[[ GIVEN DATA open ]]
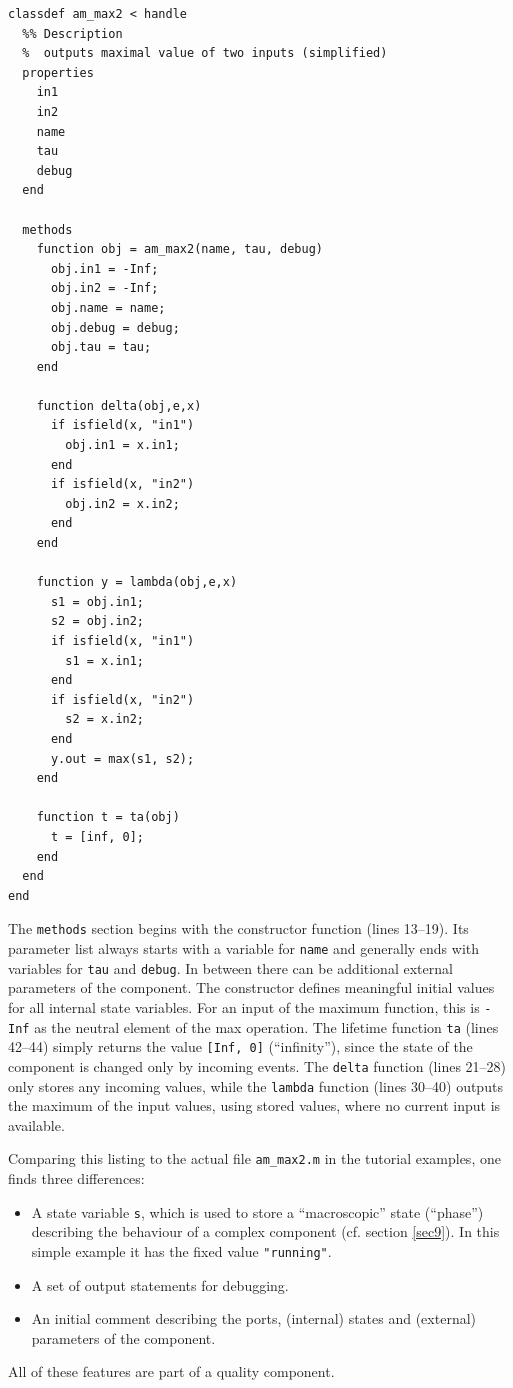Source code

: \documentclass[12pt,oneside,a4paper,bibtotoc,BCOR=0pt,DIV=20]{scrreprt}
\newcommand{\cft}[1]{\mbox{\texttt{#1}}}   %
\newcommand{\defi}[1]{``#1''}
\begin{document}
\begin{lstlisting}[caption={Simplified code of \cft{am\_max2.m}.},captionpos=b,label=lst3]
classdef am_max2 < handle
  %% Description
  %  outputs maximal value of two inputs (simplified)
  properties
    in1
    in2
    name
    tau
    debug
  end

  methods
    function obj = am_max2(name, tau, debug)
      obj.in1 = -Inf;
      obj.in2 = -Inf;
      obj.name = name;
      obj.debug = debug;
      obj.tau = tau;
    end

    function delta(obj,e,x)
      if isfield(x, "in1")
        obj.in1 = x.in1;
      end
      if isfield(x, "in2")
        obj.in2 = x.in2;
      end
    end

    function y = lambda(obj,e,x)
      s1 = obj.in1;
      s2 = obj.in2;
      if isfield(x, "in1")
        s1 = x.in1;
      end
      if isfield(x, "in2")
        s2 = x.in2;
      end
      y.out = max(s1, s2);
    end

    function t = ta(obj)
      t = [inf, 0];
    end
  end
end
\end{lstlisting}

The \cft{methods} section begins with the constructor function (lines
13--19). Its parameter list always starts with a variable for \cft{name} and
generally ends with variables for \cft{tau} and \cft{debug}. In between there
can be additional external parameters of the component. The constructor defines
meaningful initial values for all internal state variables. For an input of the
maximum function, this is \cft{-Inf} as the neutral element of the max
operation. The lifetime function \cft{ta} (lines 42--44) simply returns the
value \cft{[Inf, 0]} (\defi{infinity}), since the state of the component is
changed only by incoming events. The \cft{delta} function (lines 21--28) only
stores any incoming values, while the \cft{lambda} function (lines 30--40)
outputs the maximum of the input values, using stored values, where no current
input is available.

Comparing this listing to the actual file \cft{am\_max2.m} in the tutorial
examples, one finds three differences:
\begin{itemize}
\item A state variable \cft{s}, which is used to store a \defi{macroscopic}
  state (\defi{phase}) describing the behaviour of a complex component
  (cf. section \ref{sec9}). In this simple example it has the fixed value
  \cft{"running"}.
\item A set of output statements for debugging.
\item An initial comment describing the ports, (internal) states and (external)
  parameters of the component.
\end{itemize}
All of these features are part of a quality component.
\end{document}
[[ GIVEN DATA closed ]]
> [PROBLEM TO SOLVE] Search the data above for the word "lines", then gather each line in which it appears.

> [SOLUTION TO THIS EXERCISE]
The \cft{methods} section begins with the constructor function (lines
operation. The lifetime function \cft{ta} (lines 42--44) simply returns the
changed only by incoming events. The \cft{delta} function (lines 21--28) only
stores any incoming values, while the \cft{lambda} function (lines 30--40)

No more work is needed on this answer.